PROBLEM TO WORK ON: All of the records below should be output exactly.

DATA SUPPLIED: Begin

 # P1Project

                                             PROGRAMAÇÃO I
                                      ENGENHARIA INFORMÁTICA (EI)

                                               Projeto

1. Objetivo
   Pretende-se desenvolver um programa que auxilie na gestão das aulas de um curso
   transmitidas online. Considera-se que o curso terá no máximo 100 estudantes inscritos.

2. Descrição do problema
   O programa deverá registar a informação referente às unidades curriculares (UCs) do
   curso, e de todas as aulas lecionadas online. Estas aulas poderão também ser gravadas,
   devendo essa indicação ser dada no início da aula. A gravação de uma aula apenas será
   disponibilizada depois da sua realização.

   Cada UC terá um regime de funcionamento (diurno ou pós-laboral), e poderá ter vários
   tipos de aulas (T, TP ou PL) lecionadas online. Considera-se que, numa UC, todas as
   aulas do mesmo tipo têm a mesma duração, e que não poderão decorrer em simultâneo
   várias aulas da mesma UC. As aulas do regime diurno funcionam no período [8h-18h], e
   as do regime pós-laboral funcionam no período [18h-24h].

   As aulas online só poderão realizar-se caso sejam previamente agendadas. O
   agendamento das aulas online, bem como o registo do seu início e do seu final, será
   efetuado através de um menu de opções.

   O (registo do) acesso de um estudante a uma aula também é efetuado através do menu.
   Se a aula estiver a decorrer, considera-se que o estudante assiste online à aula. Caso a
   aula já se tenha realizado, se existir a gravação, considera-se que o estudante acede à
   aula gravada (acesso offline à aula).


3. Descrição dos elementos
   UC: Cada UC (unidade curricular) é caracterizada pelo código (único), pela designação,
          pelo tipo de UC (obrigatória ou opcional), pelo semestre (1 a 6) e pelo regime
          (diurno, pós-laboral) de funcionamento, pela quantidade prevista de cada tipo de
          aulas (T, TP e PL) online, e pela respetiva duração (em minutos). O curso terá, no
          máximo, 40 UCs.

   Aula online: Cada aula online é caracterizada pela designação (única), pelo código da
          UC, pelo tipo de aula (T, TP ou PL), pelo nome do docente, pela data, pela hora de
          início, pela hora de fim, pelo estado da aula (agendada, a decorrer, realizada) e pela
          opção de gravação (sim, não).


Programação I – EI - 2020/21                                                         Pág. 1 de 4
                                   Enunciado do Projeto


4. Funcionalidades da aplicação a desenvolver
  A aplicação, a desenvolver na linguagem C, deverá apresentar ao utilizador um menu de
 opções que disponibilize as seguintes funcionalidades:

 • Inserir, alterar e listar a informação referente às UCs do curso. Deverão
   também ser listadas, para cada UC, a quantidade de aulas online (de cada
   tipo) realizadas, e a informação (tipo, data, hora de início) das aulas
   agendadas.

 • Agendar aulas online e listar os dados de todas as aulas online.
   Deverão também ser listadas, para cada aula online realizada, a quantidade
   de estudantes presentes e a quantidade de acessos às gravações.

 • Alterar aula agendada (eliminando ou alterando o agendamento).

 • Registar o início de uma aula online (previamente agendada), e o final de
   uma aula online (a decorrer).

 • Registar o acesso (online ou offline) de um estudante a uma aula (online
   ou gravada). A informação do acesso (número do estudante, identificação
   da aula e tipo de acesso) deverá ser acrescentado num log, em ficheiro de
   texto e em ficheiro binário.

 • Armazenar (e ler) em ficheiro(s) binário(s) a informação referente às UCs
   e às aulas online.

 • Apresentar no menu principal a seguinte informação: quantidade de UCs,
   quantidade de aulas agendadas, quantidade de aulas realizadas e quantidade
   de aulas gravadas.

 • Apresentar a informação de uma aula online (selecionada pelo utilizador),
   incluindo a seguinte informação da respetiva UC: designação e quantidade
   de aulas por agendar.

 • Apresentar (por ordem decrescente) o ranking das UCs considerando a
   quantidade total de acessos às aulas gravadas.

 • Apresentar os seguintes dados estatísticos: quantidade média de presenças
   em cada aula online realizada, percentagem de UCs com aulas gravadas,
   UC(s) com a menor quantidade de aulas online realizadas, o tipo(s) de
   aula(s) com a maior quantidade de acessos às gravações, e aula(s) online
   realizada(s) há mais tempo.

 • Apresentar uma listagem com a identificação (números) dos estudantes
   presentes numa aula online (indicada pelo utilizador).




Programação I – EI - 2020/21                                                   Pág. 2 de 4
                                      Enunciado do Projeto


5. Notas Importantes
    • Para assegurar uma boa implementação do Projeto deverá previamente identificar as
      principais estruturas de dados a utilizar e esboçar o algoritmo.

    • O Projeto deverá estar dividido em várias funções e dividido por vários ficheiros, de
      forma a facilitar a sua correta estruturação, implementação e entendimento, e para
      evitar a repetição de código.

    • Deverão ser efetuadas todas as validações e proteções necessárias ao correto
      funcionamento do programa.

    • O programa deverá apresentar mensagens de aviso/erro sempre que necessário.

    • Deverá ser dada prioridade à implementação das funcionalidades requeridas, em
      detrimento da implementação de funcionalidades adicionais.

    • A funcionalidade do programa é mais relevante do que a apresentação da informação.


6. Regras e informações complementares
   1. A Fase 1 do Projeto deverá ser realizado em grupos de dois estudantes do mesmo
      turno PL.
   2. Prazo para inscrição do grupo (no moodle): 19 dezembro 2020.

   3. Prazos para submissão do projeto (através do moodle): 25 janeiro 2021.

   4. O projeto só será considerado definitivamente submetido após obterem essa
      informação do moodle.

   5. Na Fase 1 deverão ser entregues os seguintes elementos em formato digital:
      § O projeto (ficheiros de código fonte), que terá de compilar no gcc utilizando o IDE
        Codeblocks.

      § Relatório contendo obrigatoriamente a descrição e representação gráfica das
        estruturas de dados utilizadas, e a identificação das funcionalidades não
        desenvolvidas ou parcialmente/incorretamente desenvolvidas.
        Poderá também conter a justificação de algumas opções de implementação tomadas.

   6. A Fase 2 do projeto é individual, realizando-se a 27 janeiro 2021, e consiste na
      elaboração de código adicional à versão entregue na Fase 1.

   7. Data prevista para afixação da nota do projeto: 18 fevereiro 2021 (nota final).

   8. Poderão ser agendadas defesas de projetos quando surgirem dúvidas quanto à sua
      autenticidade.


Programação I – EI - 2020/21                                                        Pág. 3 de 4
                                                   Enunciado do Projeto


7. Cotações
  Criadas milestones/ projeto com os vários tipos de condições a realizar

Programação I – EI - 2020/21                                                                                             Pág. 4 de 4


DATA SUPPLIED: End

WRITTEN REPLY:
 # P1Project

                                             PROGRAMAÇÃO I
                                      ENGENHARIA INFORMÁTICA (EI)

                                               Projeto

1. Objetivo
   Pretende-se desenvolver um programa que auxilie na gestão das aulas de um curso
   transmitidas online. Considera-se que o curso terá no máximo 100 estudantes inscritos.

2. Descrição do problema
   O programa deverá registar a informação referente às unidades curriculares (UCs) do
   curso, e de todas as aulas lecionadas online. Estas aulas poderão também ser gravadas,
   devendo essa indicação ser dada no início da aula. A gravação de uma aula apenas será
   disponibilizada depois da sua realização.

   Cada UC terá um regime de funcionamento (diurno ou pós-laboral), e poderá ter vários
   tipos de aulas (T, TP ou PL) lecionadas online. Considera-se que, numa UC, todas as
   aulas do mesmo tipo têm a mesma duração, e que não poderão decorrer em simultâneo
   várias aulas da mesma UC. As aulas do regime diurno funcionam no período [8h-18h], e
   as do regime pós-laboral funcionam no período [18h-24h].

   As aulas online só poderão realizar-se caso sejam previamente agendadas. O
   agendamento das aulas online, bem como o registo do seu início e do seu final, será
   efetuado através de um menu de opções.

   O (registo do) acesso de um estudante a uma aula também é efetuado através do menu.
   Se a aula estiver a decorrer, considera-se que o estudante assiste online à aula. Caso a
   aula já se tenha realizado, se existir a gravação, considera-se que o estudante acede à
   aula gravada (acesso offline à aula).


3. Descrição dos elementos
   UC: Cada UC (unidade curricular) é caracterizada pelo código (único), pela designação,
          pelo tipo de UC (obrigatória ou opcional), pelo semestre (1 a 6) e pelo regime
          (diurno, pós-laboral) de funcionamento, pela quantidade prevista de cada tipo de
          aulas (T, TP e PL) online, e pela respetiva duração (em minutos). O curso terá, no
          máximo, 40 UCs.

   Aula online: Cada aula online é caracterizada pela designação (única), pelo código da
          UC, pelo tipo de aula (T, TP ou PL), pelo nome do docente, pela data, pela hora de
          início, pela hora de fim, pelo estado da aula (agendada, a decorrer, realizada) e pela
          opção de gravação (sim, não).


Programação I – EI - 2020/21                                                         Pág. 1 de 4
                                   Enunciado do Projeto


4. Funcionalidades da aplicação a desenvolver
  A aplicação, a desenvolver na linguagem C, deverá apresentar ao utilizador um menu de
 opções que disponibilize as seguintes funcionalidades:

 • Inserir, alterar e listar a informação referente às UCs do curso. Deverão
   também ser listadas, para cada UC, a quantidade de aulas online (de cada
   tipo) realizadas, e a informação (tipo, data, hora de início) das aulas
   agendadas.

 • Agendar aulas online e listar os dados de todas as aulas online.
   Deverão também ser listadas, para cada aula online realizada, a quantidade
   de estudantes presentes e a quantidade de acessos às gravações.

 • Alterar aula agendada (eliminando ou alterando o agendamento).

 • Registar o início de uma aula online (previamente agendada), e o final de
   uma aula online (a decorrer).

 • Registar o acesso (online ou offline) de um estudante a uma aula (online
   ou gravada). A informação do acesso (número do estudante, identificação
   da aula e tipo de acesso) deverá ser acrescentado num log, em ficheiro de
   texto e em ficheiro binário.

 • Armazenar (e ler) em ficheiro(s) binário(s) a informação referente às UCs
   e às aulas online.

 • Apresentar no menu principal a seguinte informação: quantidade de UCs,
   quantidade de aulas agendadas, quantidade de aulas realizadas e quantidade
   de aulas gravadas.

 • Apresentar a informação de uma aula online (selecionada pelo utilizador),
   incluindo a seguinte informação da respetiva UC: designação e quantidade
   de aulas por agendar.

 • Apresentar (por ordem decrescente) o ranking das UCs considerando a
   quantidade total de acessos às aulas gravadas.

 • Apresentar os seguintes dados estatísticos: quantidade média de presenças
   em cada aula online realizada, percentagem de UCs com aulas gravadas,
   UC(s) com a menor quantidade de aulas online realizadas, o tipo(s) de
   aula(s) com a maior quantidade de acessos às gravações, e aula(s) online
   realizada(s) há mais tempo.

 • Apresentar uma listagem com a identificação (números) dos estudantes
   presentes numa aula online (indicada pelo utilizador).




Programação I – EI - 2020/21                                                   Pág. 2 de 4
                                      Enunciado do Projeto


5. Notas Importantes
    • Para assegurar uma boa implementação do Projeto deverá previamente identificar as
      principais estruturas de dados a utilizar e esboçar o algoritmo.

    • O Projeto deverá estar dividido em várias funções e dividido por vários ficheiros, de
      forma a facilitar a sua correta estruturação, implementação e entendimento, e para
      evitar a repetição de código.

    • Deverão ser efetuadas todas as validações e proteções necessárias ao correto
      funcionamento do programa.

    • O programa deverá apresentar mensagens de aviso/erro sempre que necessário.

    • Deverá ser dada prioridade à implementação das funcionalidades requeridas, em
      detrimento da implementação de funcionalidades adicionais.

    • A funcionalidade do programa é mais relevante do que a apresentação da informação.


6. Regras e informações complementares
   1. A Fase 1 do Projeto deverá ser realizado em grupos de dois estudantes do mesmo
      turno PL.
   2. Prazo para inscrição do grupo (no moodle): 19 dezembro 2020.

   3. Prazos para submissão do projeto (através do moodle): 25 janeiro 2021.

   4. O projeto só será considerado definitivamente submetido após obterem essa
      informação do moodle.

   5. Na Fase 1 deverão ser entregues os seguintes elementos em formato digital:
      § O projeto (ficheiros de código fonte), que terá de compilar no gcc utilizando o IDE
        Codeblocks.

      § Relatório contendo obrigatoriamente a descrição e representação gráfica das
        estruturas de dados utilizadas, e a identificação das funcionalidades não
        desenvolvidas ou parcialmente/incorretamente desenvolvidas.
        Poderá também conter a justificação de algumas opções de implementação tomadas.

   6. A Fase 2 do projeto é individual, realizando-se a 27 janeiro 2021, e consiste na
      elaboração de código adicional à versão entregue na Fase 1.

   7. Data prevista para afixação da nota do projeto: 18 fevereiro 2021 (nota final).

   8. Poderão ser agendadas defesas de projetos quando surgirem dúvidas quanto à sua
      autenticidade.


Programação I – EI - 2020/21                                                        Pág. 3 de 4
                                                   Enunciado do Projeto


7. Cotações
  Criadas milestones/ projeto com os vários tipos de condições a realizar

Programação I – EI - 2020/21                                                                                             Pág. 4 de 4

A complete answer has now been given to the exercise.